Saved data entries:

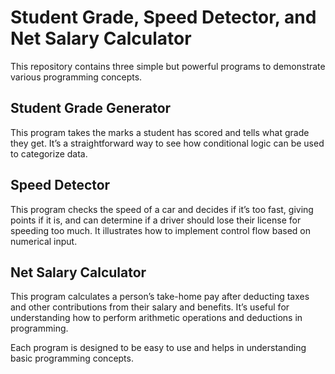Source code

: # Student Grade, Speed Detector, and Net Salary Calculator

This repository contains three simple but powerful programs to demonstrate various programming concepts.

## **Student Grade Generator**
This program takes the marks a student has scored and tells what grade they get. It’s a straightforward way to see how conditional logic can be used to categorize data.

## **Speed Detector**
This program checks the speed of a car and decides if it’s too fast, giving points if it is, and can determine if a driver should lose their license for speeding too much. It illustrates how to implement control flow based on numerical input.

## **Net Salary Calculator**
This program calculates a person’s take-home pay after deducting taxes and other contributions from their salary and benefits. It’s useful for understanding how to perform arithmetic operations and deductions in programming.

Each program is designed to be easy to use and helps in understanding basic programming concepts.
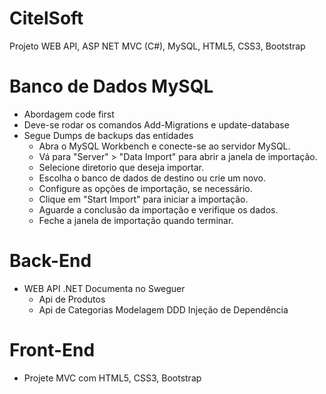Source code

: # CitelSoft
Projeto WEB API,  ASP NET MVC (C#), MySQL, HTML5, CSS3, Bootstrap


# Banco de Dados MySQL
 - Abordagem code first
 - Deve-se rodar os comandos Add-Migrations e update-database
 - Segue Dumps de backups das entidades
    - Abra o MySQL Workbench e conecte-se ao servidor MySQL.
    - Vá para "Server" > "Data Import" para abrir a janela de importação.
    - Selecione diretorio que deseja importar.
    - Escolha o banco de dados de destino ou crie um novo.
    - Configure as opções de importação, se necessário.
    - Clique em "Start Import" para iniciar a importação.
    - Aguarde a conclusão da importação e verifique os dados.
    - Feche a janela de importação quando terminar.
      
# Back-End
  - WEB API .NET Documenta no Sweguer
    - Api de Produtos
    - Api de Categorias
Modelagem DDD
Injeção de Dependência

# Front-End
  - Projete MVC com HTML5, CSS3, Bootstrap

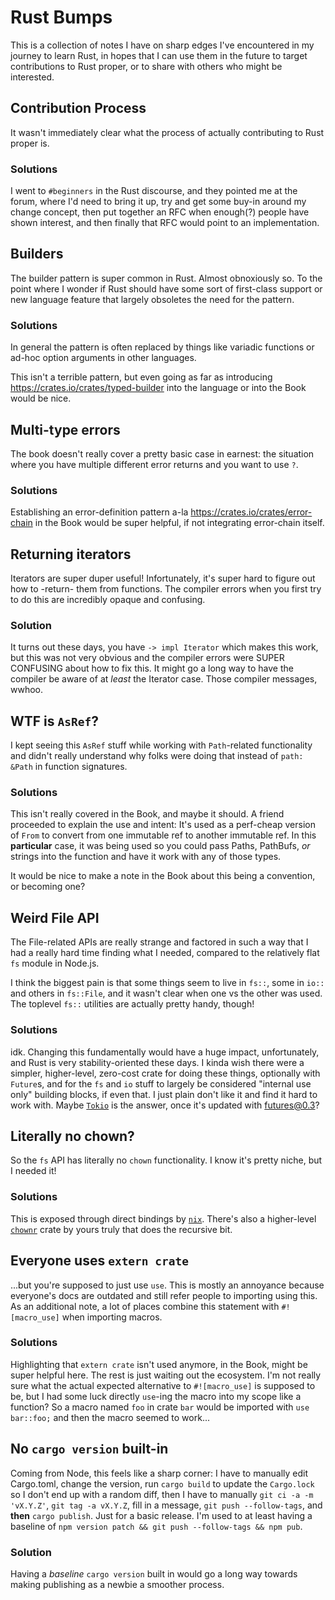 # Rust Bumps

This is a collection of notes I have on sharp edges I've encountered in my
journey to learn Rust, in hopes that I can use them in the future to target
contributions to Rust proper, or to share with others who might be interested.

## Contribution Process

It wasn't immediately clear what the process of actually contributing to Rust
proper is.

### Solutions

I went to `#beginners` in the Rust discourse, and they pointed me at the
forum, where I'd need to bring it up, try and get some buy-in around my change
concept, then put together an RFC when enough(?) people have shown interest,
and then finally that RFC would point to an implementation.

## Builders

The builder pattern is super common in Rust. Almost obnoxiously so. To the
point where I wonder if Rust should have some sort of first-class support or
new language feature that largely obsoletes the need for the pattern.

### Solutions

In general the pattern is often replaced by things like variadic functions or
ad-hoc option arguments in other languages.

This isn't a terrible pattern, but even going as far as introducing
https://crates.io/crates/typed-builder into the language or into the Book
would be nice.

## Multi-type errors

The book doesn't really cover a pretty basic case in earnest: the situation
where you have multiple different error returns and you want to use `?`.

### Solutions

Establishing an error-definition pattern a-la
https://crates.io/crates/error-chain in the Book would be super helpful, if
not integrating error-chain itself.

## Returning iterators

Iterators are super duper useful! Infortunately, it's super hard to figure out
how to -return- them from functions. The compiler errors when you first try to
do this are incredibly opaque and confusing.

### Solution

It turns out these days, you have `-> impl Iterator` which makes this work,
but this was not very obvious and the compiler errors were SUPER CONFUSING
about how to fix this. It might go a long way to have the compiler be aware of
at _least_ the Iterator case. Those compiler messages, wwhoo.

## WTF is `AsRef`?

I kept seeing this `AsRef` stuff while working with `Path`-related functionality and didn't really understand why folks were doing that instead of `path: &Path` in function signatures.

### Solutions

This isn't really covered in the Book, and maybe it should. A friend proceeded to explain the use and intent: It's used as a perf-cheap version of `From` to convert from one immutable ref to another immutable ref. In this **particular** case, it was being used so you could pass Paths, PathBufs, _or_ strings into the function and have it work with any of those types.

It would be nice to make a note in the Book about this being a convention, or becoming one?

## Weird File API

The File-related APIs are really strange and factored in such a way that I had a really hard time finding what I needed, compared to the relatively flat `fs` module in Node.js.

I think the biggest pain is that some things seem to live in `fs::`, some in `io::` and others in `fs::File`, and it wasn't clear when one vs the other was used. The toplevel `fs::` utilities are actually pretty handy, though!

### Solutions

idk. Changing this fundamentally would have a huge impact, unfortunately, and
Rust is very stability-oriented these days. I kinda wish there were a simpler,
higher-level, zero-cost crate for doing these things, optionally with
`Future`s, and for the `fs` and `io` stuff to largely be considered "internal
use only" building blocks, if even that. I just plain don't like it and find
it hard to work with. Maybe [`Tokio`](https://crates.io/crates/tokio) is the
answer, once it's updated with futures@0.3?

## Literally no chown?

So the `fs` API has literally no `chown` functionality. I know it's pretty
niche, but I needed it!

### Solutions

This is exposed through direct bindings by
[`nix`](https://crates.io/crates/nix). There's also a higher-level
[`chownr`](https://crates.io/crates/chownr) crate by yours truly that does the
recursive bit.

## Everyone uses `extern crate`

...but you're supposed to just use `use`. This is mostly an annoyance because everyone's docs are outdated and still refer people to importing using this. As an additional note, a lot of places combine this statement with `#![macro_use]` when importing macros.

### Solutions

Highlighting that `extern crate` isn't used anymore, in the Book, might be
super helpful here. The rest is just waiting out the ecosystem. I'm not really
sure what the actual expected alternative to `#![macro_use]` is supposed to
be, but I had some luck directly `use`-ing the macro into my scope like a
function? So a macro named `foo` in crate `bar` would be imported with `use
bar::foo;` and then the macro seemed to work...

## No `cargo version` built-in

Coming from Node, this feels like a sharp corner: I have to manually edit
Cargo.toml, change the version, run `cargo build` to update the `Cargo.lock`
so I don't end up with a random diff, then I have to manually `git ci -a -m
'vX.Y.Z'`, `git tag -a vX.Y.Z`, fill in a message, `git push --follow-tags`,
and **then** `cargo publish`. Just for a basic release. I'm used to at least
having a baseline of `npm version patch && git push --follow-tags && npm pub`.

### Solution

Having a _baseline_ `cargo version` built in would go a long way towards
making publishing as a newbie a smoother process.
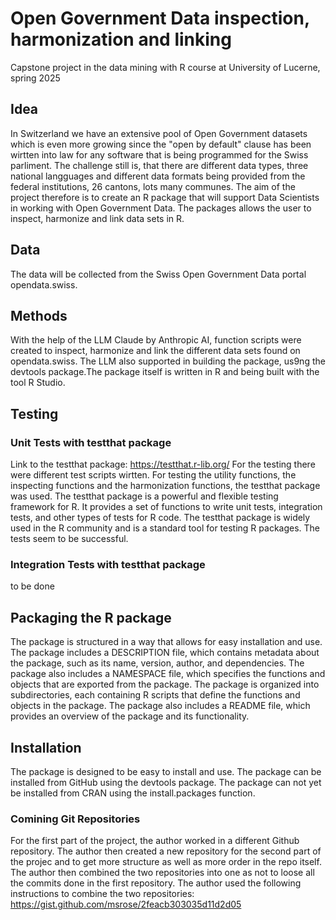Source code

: # Open Government Data inspection, harmonization and linking
Capstone project in the data mining with R course at University of Lucerne, spring 2025

## Idea
In Switzerland we have an extensive pool of Open Government datasets which is even more growing since the "open by default" clause has been wirtten into law for any software that is being programmed for the Swiss parliment. 
The challenge still is, that there are different data types, three national langguages and different data formats being provided from the federal institutions, 26 cantons, lots many communes. The aim of the project therefore is to create 
an R package that will support Data Scientists in working with Open Government Data. The packages allows the user to inspect, harmonize and link data sets in R. 

## Data
The data will be collected from the Swiss Open Government Data portal opendata.swiss. 

## Methods
With the help of the LLM Claude by Anthropic AI, function scripts were created to inspect, harmonize and link the different data sets found on opendata.swiss. The LLM also supported in building the package, us9ng the devtools package.The package itself 
is written in R and being built with the tool R Studio. 

## Testing 

### Unit Tests with testthat package
Link to the testthat package: https://testthat.r-lib.org/ For the testing there were different test scripts wirtten. For testing the utility functions, the inspecting functions and the harmonization functions, the testthat package was used. 
The testthat package is a powerful and flexible testing framework for R. It provides a set of functions to write unit tests, integration tests, and other types of tests for R code. The testthat package is widely used in the R community and is a standard tool for testing R packages.
The tests seem to be successful. 

### Integration Tests with testthat package 
to be done 

## Packaging the R package 
The package is structured in a way that allows for easy installation and use. The package includes a DESCRIPTION file, which contains metadata about the package, such as its name, version, author, and dependencies. The package also includes a NAMESPACE file, which specifies the functions and objects that are exported from the package.
The package is organized into subdirectories, each containing R scripts that define the functions and objects in the package. The package also includes a README file, which provides an overview of the package and its functionality.

## Installation
The package is designed to be easy to install and use. The package can be installed from GitHub using the devtools package. The package can not yet be installed from CRAN using the install.packages function.


### Comining Git Repositories
For the first part of the project, the author worked in a different Github repository. The author then created a new repository for the second part of the projec and to get more structure as well as more order in the repo itself. 
The author then combined the two repositories into one as not to loose all the commits done in the first repository. The author used the following instructions to combine the two repositories: https://gist.github.com/msrose/2feacb303035d11d2d05
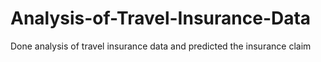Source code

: # Analysis-of-Travel-Insurance-Data
Done analysis of travel insurance data and predicted the insurance claim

What to work on ::
Which lines above run from the one containing "would be nice." down to the one containing "Establishing an error-definition pattern a-la"? Repeat exactly those, both ends included, and nothing else.

Task answer ::
would be nice.

## Multi-type errors

The book doesn't really cover a pretty basic case in earnest: the situation
where you have multiple different error returns and you want to use `?`.

### Solutions

Establishing an error-definition pattern a-la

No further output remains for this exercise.